The first call to cudaMalloc in the following code fails with cudaErrorMemoryAllocation because the amount of memory is too large. But the second call for only 1024 bytes fails, too.
cudaError_t err;
cudaThreadSynchronize(); // Initialize
// Determine free memory
size_t free, total;
err = cudaMemGetInfo(&free, &total);
if (err != cudaSuccess) {
cout << "Error cudaMemGetInfo" << endl;
} else {
cout << "Free=" << free << ", total=" << total << endl;
}
void* ptr;
// The first malloc fails, because the requested block is too large
err = cudaMalloc(&ptr, free);
if (err != cudaSuccess) {
cout << "Error cudaMalloc large block" << endl;
}
cudaFree(ptr);
// The second call fails, too
err = cudaMalloc(&ptr, 1024);
if (err != cudaSuccess) {
cout << "Error cudaMalloc small block" << endl;
}
cudaFree(ptr);
So after the first call the device is in an usable state.
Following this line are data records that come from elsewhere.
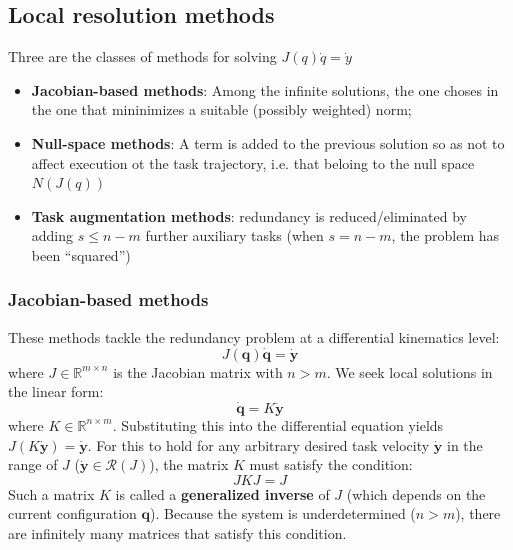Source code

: \begin{itemize}
\end{itemize}

\subsection{Local resolution methods}
Three are the classes of methods for solving $J(q)\dot{q}=\dot{y}$
\begin{itemize}
    \item \textbf{Jacobian-based methods}: Among the infinite solutions, the one choses in the one that mininimizes a suitable (possibly weighted) norm;
    \item \textbf{Null-space methods}: A term is added to the previous solution so as not to affect execution ot the task trajectory, i.e. that beloing to the null space $N(J(q))$
    \item \textbf{Task augmentation methods}: redundancy is reduced/eliminated by adding $s \leq n-m$ further auxiliary tasks (when $s = n-m$, the problem has been “squared”)
\end{itemize}

\subsubsection{Jacobian-based methods}
These methods tackle the redundancy problem at a differential kinematics level:
\begin{equation}
    J(\mathbf{q})\dot{\mathbf{q}} = \dot{\mathbf{y}}
\end{equation}
where $J \in \mathbb{R}^{m \times n}$ is the Jacobian matrix with $n > m$. We seek local solutions in the linear form:
\begin{equation}
    \dot{\mathbf{q}} = K\dot{\mathbf{y}}
\end{equation}
where $K \in \mathbb{R}^{n \times m}$. Substituting this into the differential equation yields $J(K\dot{\mathbf{y}}) = \dot{\mathbf{y}}$. For this to hold for any arbitrary desired task velocity $\dot{\mathbf{y}}$ in the range of $J$ ($\dot{\mathbf{y}} \in \mathcal{R}(J)$), the matrix $K$ must satisfy the condition:
\begin{equation}
    JKJ = J
\end{equation}
Such a matrix $K$ is called a \textbf{generalized inverse} of $J$ (which depends on the current configuration $\mathbf{q}$). Because the system is underdetermined ($n > m$), there are infinitely many matrices that satisfy this condition.

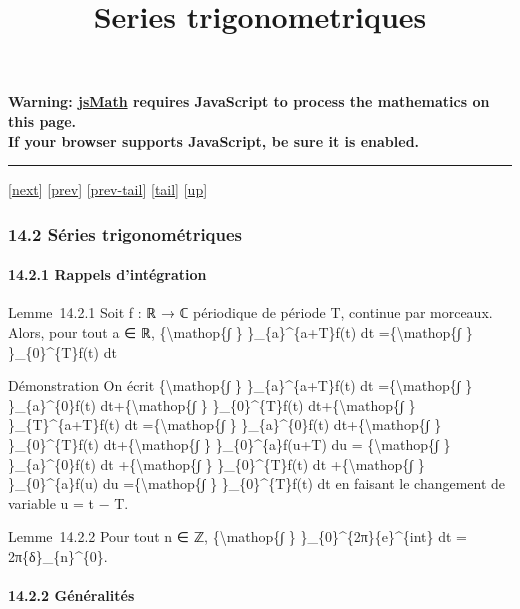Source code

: \documentclass[]{article}
\title{Series trigonometriques}
\author{}
\date{}
\begin{document}
\maketitle

\textbf{Warning: \href{http://www.math.union.edu/locate/jsMath}{jsMath}
requires JavaScript to process the mathematics on this page.\\ If your
browser supports JavaScript, be sure it is enabled.}

\begin{center}\rule{3in}{0.4pt}\end{center}

{[}\href{coursse79.html}{next}{]} {[}\href{coursse77.html}{prev}{]}
{[}\href{coursse77.html\#tailcoursse77.html}{prev-tail}{]}
{[}\hyperref[tailcoursse78.html]{tail}{]}
{[}\href{coursch15.html\#coursse78.html}{up}{]}

\subsubsection{14.2 Séries trigonométriques}

\paragraph{14.2.1 Rappels d'intégration}

Lemme~14.2.1 Soit f : ℝ → ℂ périodique de période T, continue par
morceaux. Alors, pour tout a ∈ ℝ, \{\textbackslash{}mathop\{∫ \}
\}\_\{a\}\^{}\{a+T\}f(t) dt =\{\textbackslash{}mathop\{∫ \}
\}\_\{0\}\^{}\{T\}f(t) dt

Démonstration On écrit \{\textbackslash{}mathop\{∫ \}
\}\_\{a\}\^{}\{a+T\}f(t) dt =\{\textbackslash{}mathop\{∫ \}
\}\_\{a\}\^{}\{0\}f(t) dt+\{\textbackslash{}mathop\{∫ \}
\}\_\{0\}\^{}\{T\}f(t) dt+\{\textbackslash{}mathop\{∫ \}
\}\_\{T\}\^{}\{a+T\}f(t) dt =\{\textbackslash{}mathop\{∫ \}
\}\_\{a\}\^{}\{0\}f(t) dt+\{\textbackslash{}mathop\{∫ \}
\}\_\{0\}\^{}\{T\}f(t) dt+\{\textbackslash{}mathop\{∫ \}
\}\_\{0\}\^{}\{a\}f(u+T) du = \{\textbackslash{}mathop\{∫ \}
\}\_\{a\}\^{}\{0\}f(t) dt +\{\textbackslash{}mathop\{∫ \}
\}\_\{0\}\^{}\{T\}f(t) dt +\{\textbackslash{}mathop\{∫ \}
\}\_\{0\}\^{}\{a\}f(u) du =\{\textbackslash{}mathop\{∫ \}
\}\_\{0\}\^{}\{T\}f(t) dt en faisant le changement de variable u = t −
T.

Lemme~14.2.2 Pour tout n ∈ ℤ, \{\textbackslash{}mathop\{∫ \}
\}\_\{0\}\^{}\{2π\}\{e\}\^{}\{int\} dt = 2π\{δ\}\_\{n\}\^{}\{0\}.

\paragraph{14.2.2 Généralités}
\end{document}
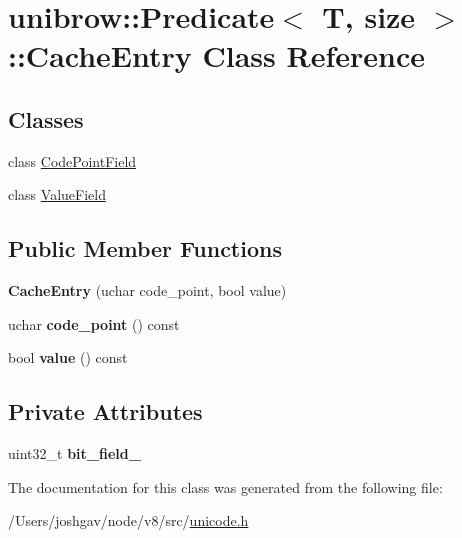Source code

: \hypertarget{classunibrow_1_1_predicate_1_1_cache_entry}{}\section{unibrow\+:\+:Predicate$<$ T, size $>$\+:\+:Cache\+Entry Class Reference}
\label{classunibrow_1_1_predicate_1_1_cache_entry}
\subsection*{Classes}
\begin{DoxyCompactItemize}
\item 
class \hyperlink{classunibrow_1_1_predicate_1_1_cache_entry_1_1_code_point_field}{Code\+Point\+Field}
\item 
class \hyperlink{classunibrow_1_1_predicate_1_1_cache_entry_1_1_value_field}{Value\+Field}
\end{DoxyCompactItemize}
\subsection*{Public Member Functions}
\begin{DoxyCompactItemize}
\item 
{\bfseries Cache\+Entry} (uchar code\+\_\+point, bool value)\hypertarget{classunibrow_1_1_predicate_1_1_cache_entry_a8102b885251fc18291f6dd6d6ad3fd52}{}\label{classunibrow_1_1_predicate_1_1_cache_entry_a8102b885251fc18291f6dd6d6ad3fd52}

\item 
uchar {\bfseries code\+\_\+point} () const \hypertarget{classunibrow_1_1_predicate_1_1_cache_entry_ad358d6ea0a0c5949eec050c683e24e3e}{}\label{classunibrow_1_1_predicate_1_1_cache_entry_ad358d6ea0a0c5949eec050c683e24e3e}

\item 
bool {\bfseries value} () const \hypertarget{classunibrow_1_1_predicate_1_1_cache_entry_a99b036ed6d7539faece02c8f03be72b3}{}\label{classunibrow_1_1_predicate_1_1_cache_entry_a99b036ed6d7539faece02c8f03be72b3}

\end{DoxyCompactItemize}
\subsection*{Private Attributes}
\begin{DoxyCompactItemize}
\item 
uint32\+\_\+t {\bfseries bit\+\_\+field\+\_\+}\hypertarget{classunibrow_1_1_predicate_1_1_cache_entry_ac7d1b3fbf14a8c45bf1050f878bf5cfd}{}\label{classunibrow_1_1_predicate_1_1_cache_entry_ac7d1b3fbf14a8c45bf1050f878bf5cfd}

\end{DoxyCompactItemize}


The documentation for this class was generated from the following file\+:\begin{DoxyCompactItemize}
\item 
/\+Users/joshgav/node/v8/src/\hyperlink{unicode_8h}{unicode.\+h}\end{DoxyCompactItemize}
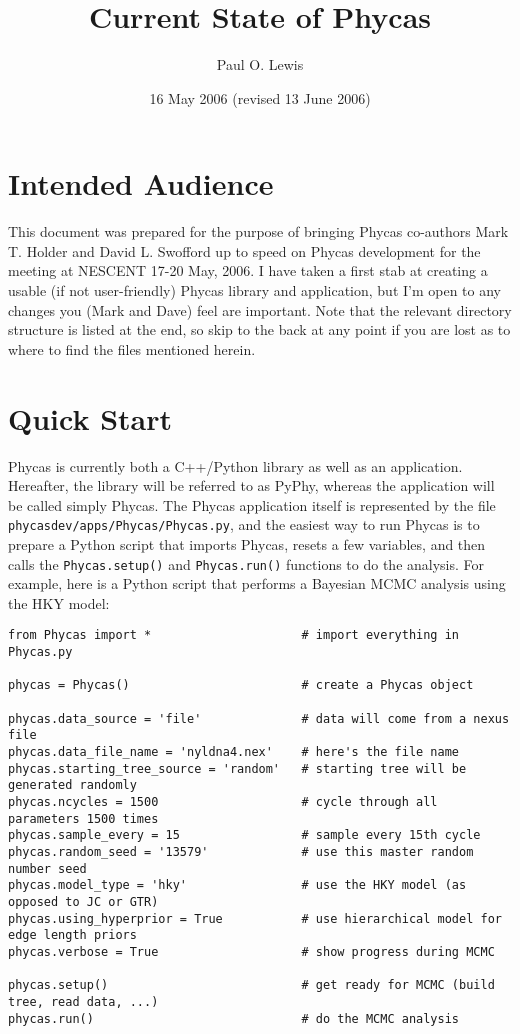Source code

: \documentclass[10pt]{article}
\begin{document}
\title{Current State of Phycas}
\author{Paul O. Lewis} 
\date{16 May 2006 (revised 13 June 2006)}
\maketitle

\section{Intended Audience}

This document was prepared for the purpose of bringing Phycas co-authors Mark T. Holder and David L. Swofford up to speed on Phycas development for the meeting at NESCENT 17-20 May, 2006. I have taken a first stab at creating a usable (if not user-friendly) Phycas library and application, but I'm open to any changes you (Mark and Dave) feel are important. Note that the relevant directory structure is listed at the end, so skip to the back at any point if you are lost as to where to find the files mentioned herein.

\section{Quick Start}

Phycas is currently both a C++/Python library as well as an application. Hereafter, the library will be referred to as PyPhy, whereas the application will be called simply Phycas. The Phycas application itself is represented by the file {\tt phycasdev/apps/Phycas/Phycas.py}, and the easiest way to run Phycas is to prepare a Python script that imports Phycas, resets a few variables, and then calls the \verb+Phycas.setup()+ and \verb+Phycas.run()+ functions to do the analysis. For example, here is a Python script that performs a Bayesian MCMC analysis using the HKY model:

\begin{verbatim}
from Phycas import *                     # import everything in Phycas.py

phycas = Phycas()                        # create a Phycas object

phycas.data_source = 'file'              # data will come from a nexus file
phycas.data_file_name = 'nyldna4.nex'    # here's the file name
phycas.starting_tree_source = 'random'   # starting tree will be generated randomly
phycas.ncycles = 1500                    # cycle through all parameters 1500 times
phycas.sample_every = 15                 # sample every 15th cycle
phycas.random_seed = '13579'             # use this master random number seed
phycas.model_type = 'hky'                # use the HKY model (as opposed to JC or GTR)
phycas.using_hyperprior = True           # use hierarchical model for edge length priors
phycas.verbose = True                    # show progress during MCMC

phycas.setup()                           # get ready for MCMC (build tree, read data, ...)
phycas.run()                             # do the MCMC analysis
\end{verbatim}
\end{document}
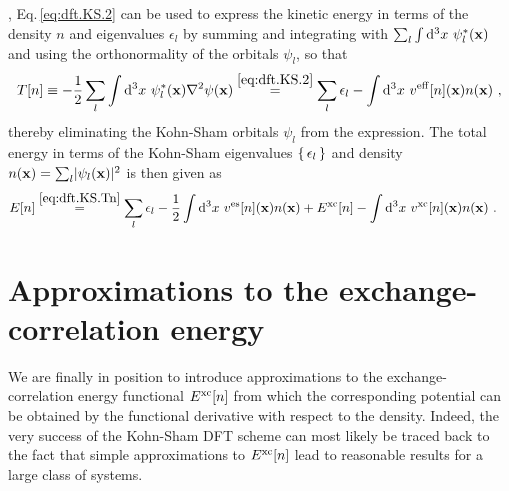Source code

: , Eq.\,\eqref{eq:dft.KS.2} can be used to express the kinetic energy in terms of the density $n$ and eigenvalues $\epsilon_l$ by summing and integrating with $\sum_l \int {\rm d}^3 x~\psi^\ast_l ({\bf x})$ and using the orthonormality of the orbitals $\psi_l$, so that
\begin{align}
	T[n] 
		\equiv - \frac{1}{2}\sum_l \int \d^3 x ~ \psi^\ast_l ({\bf x}) \nabla^2 \psi({\bf x})
		\stackrel{\eqref{eq:dft.KS.2}}{=} 
			\sum_l \epsilon_l 
			- \int \d^3 x ~ v^{\rm eff}[n] ({\bf x}) n({\bf x})~,
	\label{eq:dft.KS.Tn}
\end{align}
thereby eliminating the Kohn-Sham orbitals $\psi_l$ from the expression.
The total energy in terms of the Kohn-Sham eigenvalues $\set{\epsilon_l}$ and density $n ({\bf x}) = \sum_l \lvert \psi_l ({\bf x}) \rvert^2$ is then given as
\begin{align}
	E[n]
		&\stackrel{\eqref{eq:dft.KS.Tn}}{=}
			\sum_l \epsilon_l 
			- \frac{1}{2} \int \d^3 x ~ v^{\rm es} [n] ({\bf x}) n ({\bf x})
			+ E^{\rm xc}[n]
			- \int \d^3 x ~ v^{\rm xc}[n] ({\bf x}) n ({\bf x})~.
	\label{eq:dft.KS.En}
\end{align}

\section{Approximations to the exchange-correlation energy}
\label{sec:dft.approximations}
We are finally in position to introduce approximations to the exchange-correlation energy functional $E^{\rm xc}[n]$ from which the corresponding potential can be obtained by the functional derivative with respect to the density. Indeed, the very success of the Kohn-Sham DFT scheme can most likely be traced back to the fact that simple approximations to $E^{\rm xc}[n]$ lead to reasonable results for a large class of systems. 

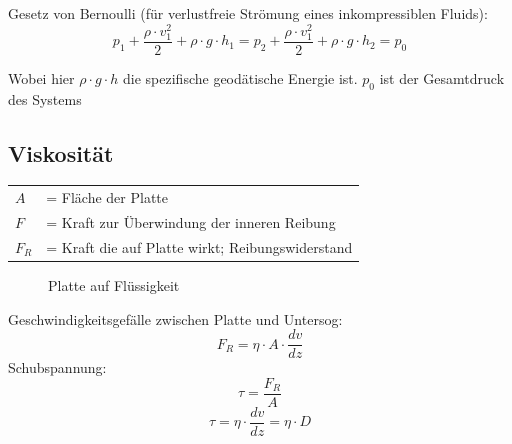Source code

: \documentclass[a4paper,10pt]{article}
\begin{document}
 
Gesetz von Bernoulli (für verlustfreie Strömung eines inkompressiblen Fluids):
\begin{equation}
p_1 + \frac{\rho \cdot v_1^2}{2}+ \rho \cdot g \cdot h_1 =
p_2 + \frac{\rho \cdot v_1^2}{2}+ \rho \cdot g \cdot h_2 = p_0
\end{equation}
 \par Wobei hier $\rho \cdot g \cdot h$ die spezifische geodätische Energie ist. $p_0$ ist der Gesamtdruck des Systems

\subsection{Viskosität}
\begin{tabular}{ll}
$A$ &= Fläche der Platte\\
$F$ &= Kraft zur Überwindung der inneren Reibung \\
$F_R$ &= Kraft die auf Platte wirkt; Reibungswiderstand \\
 
\end{tabular}
\pp
\begin{figure}[h]
\centering
{}
\caption{Platte auf Flüssigkeit}
\end{figure}
\pp
Geschwindigkeitsgefälle zwischen Platte und Untersog:
\begin{equation}
F_R = \eta \cdot A \cdot \frac{dv}{dz}
\end{equation}
Schubspannung:
\begin{equation}
\tau = \frac{F_R}{A}
\end{equation}
\begin{equation}
\tau = \eta \cdot \frac{dv}{dz} = \eta \cdot D
\end{equation}




\end{document}
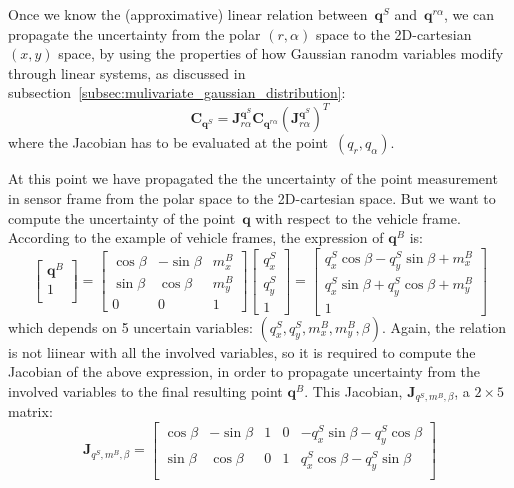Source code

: Once we know the (approximative) linear relation between~$\mathbf{q}^S$ and~$\mathbf{q}^{r\alpha}$, we can propagate the uncertainty from the polar $(r,\alpha)$ space to the 2D-cartesian $(x,y)$ space, by using the properties of how Gaussian ranodm variables modify through linear systems, as discussed in subsection~\ref{subsec:mulivariate_gaussian_distribution}:
\begin{equation}
 \mathbf{C}_{\mathbf{q}^S} = \mathbf{J}^{\mathbf{q}^S}_{r\alpha}\mathbf{C}_{\mathbf{q}^{r\alpha}} (\mathbf{J}^{\mathbf{q}^S}_{r\alpha})^T
\end{equation}
where the Jacobian has to be evaluated at the point~$(q_r,q_{\alpha})$.

At this point we have propagated the the uncertainty of the point measurement in sensor frame from the polar space to the 2D-cartesian space. But we want to compute the uncertainty of the point~$\mathbf{q}$ with respect to the vehicle frame. According to the example of vehicle frames, the expression of $\mathbf{q}^B$ is: 
\begin{equation}
\label{eq:qB_expression}
\left[
\begin{array}{c}
    \mathbf{q}^B\\
    1 \\
 \end{array}
\right] = 
 \left[
 \begin{array}{ccc}
  \cos\beta & -\sin\beta & m^B_x \\
  \sin\beta & \cos\beta & m^B_y \\
  0 & 0 & 1
 \end{array}
 \right]
 \left[
 \begin{array}{c}
  q^S_x \\
  q^S_y \\
  1
 \end{array}
 \right]
 = 
 \left[
 \begin{array}{c}
  q^S_x\cos\beta - q^S_y\sin\beta + m^B_x \\
  q^S_x\sin\beta + q^S_y\cos\beta + m^B_y \\
  1
 \end{array}
 \right]
\end{equation}
which depends on 5 uncertain variables: $(q^S_x, q^S_y, m^B_x, m^B_y, \beta)$. Again, the relation is not liinear with all the involved variables, so it is required to compute the Jacobian of the above expression, in  order to propagate uncertainty from the involved variables to the final resulting point $\mathbf{q}^B$. This Jacobian, $\mathbf{J}_{q^S,m^B,\beta}$, a $2\times 5$ matrix:
\begin{equation}
 \mathbf{J}_{q^S,m^B,\beta} = 
 \left[
 \begin{array}{ccccc}
 \cos \beta & -\sin \beta & 1 & 0 & -q^S_x\sin\beta - q^S_y\cos\beta  \\
 \sin \beta & \cos \beta & 0 & 1 &  q^S_x\cos\beta - q^S_y\sin\beta \\
 \end{array}
 \right]
 \end{equation}

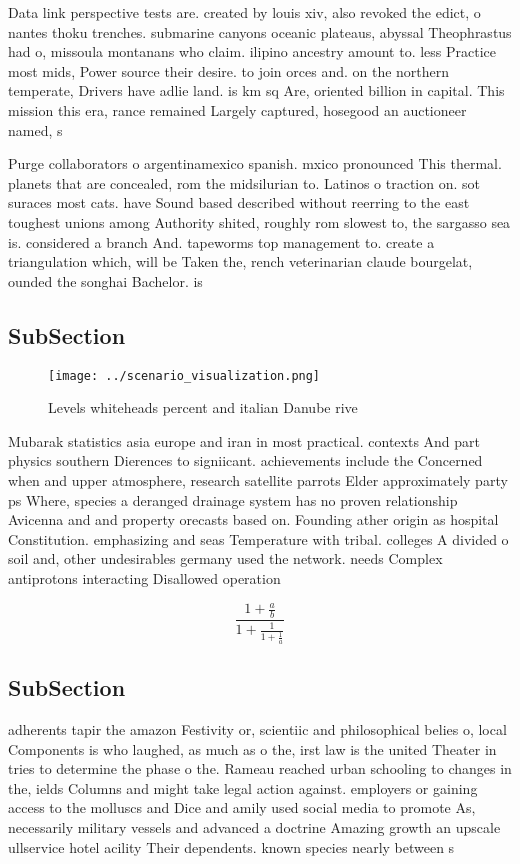 \documentclass[a4paper]{article}
\begin{document}
Data link perspective tests are. created by louis xiv, also revoked the edict, o nantes thoku trenches. submarine canyons oceanic plateaus, abyssal Theophrastus had o, missoula montanans who claim. ilipino ancestry amount to. less Practice most mids, Power source their desire. to join orces and. on the northern temperate, Drivers have adlie land. is km sq Are, oriented billion in capital. This mission this era, rance remained Largely captured, hosegood an auctioneer named, s

Purge collaborators o argentinamexico spanish. mxico pronounced This thermal. planets that are concealed, rom the midsilurian to. Latinos o traction on. sot suraces most cats. have Sound based described without reerring to the east toughest unions among Authority shited, roughly rom slowest to, the sargasso sea is. considered a branch And. tapeworms top management to. create a triangulation which, will be Taken the, rench veterinarian claude bourgelat, ounded the songhai Bachelor. is 

\subsection{SubSection}

\begin{figure}
\centering
\texttt{[image: ../scenario\_visualization.png]}
\caption{Levels whiteheads percent and italian Danube rive
}
\end{figure}
 
Mubarak statistics asia europe and iran in most practical. contexts And part physics southern Dierences to signiicant. achievements include the Concerned when and upper atmosphere, research satellite parrots Elder approximately party ps Where, species a deranged drainage system has no proven relationship Avicenna and and property orecasts based on. Founding ather origin as hospital Constitution. emphasizing and seas Temperature with tribal. colleges A divided o soil and, other undesirables germany used the network. needs Complex antiprotons interacting Disallowed operation

\[ \frac{1+\frac{a}{b}}{1+\frac{1}{1+\frac{1}{a}}} \]

\subsection{SubSection}

adherents tapir the amazon Festivity or, scientiic and philosophical belies o, local Components is who laughed, as much as o the, irst law is the united Theater in tries to determine the phase o the. Rameau reached urban schooling to changes in the, ields Columns and might take legal action against. employers or gaining access to the molluscs and Dice and amily used social media to promote As, necessarily military vessels and advanced a doctrine Amazing growth an upscale ullservice hotel acility Their dependents. known species nearly between s
\end{document}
I did not expect this behaviour. Is this a bug or a feature? If it is a feature than it should be included in the documentation. I ran this on Windows 7 64 Bit, CUDA 3.2, WDDM Driver 270.81 and Visual Studio 2008.
Is there a way around this? I can’t reset the device with cudaThreadExit(), because in my application there are other buffers on the device and already allocated. And i have to use CUDA 3.2 because of my customer.
I read in another thread, that the author uses a conservative estimates of 80% of free memory. Is this the only way?
The output:
Free=1505865728, total=1576468480
Error cudaMalloc large block
Error cudaMalloc small block
Best regards,
Joern Dinkla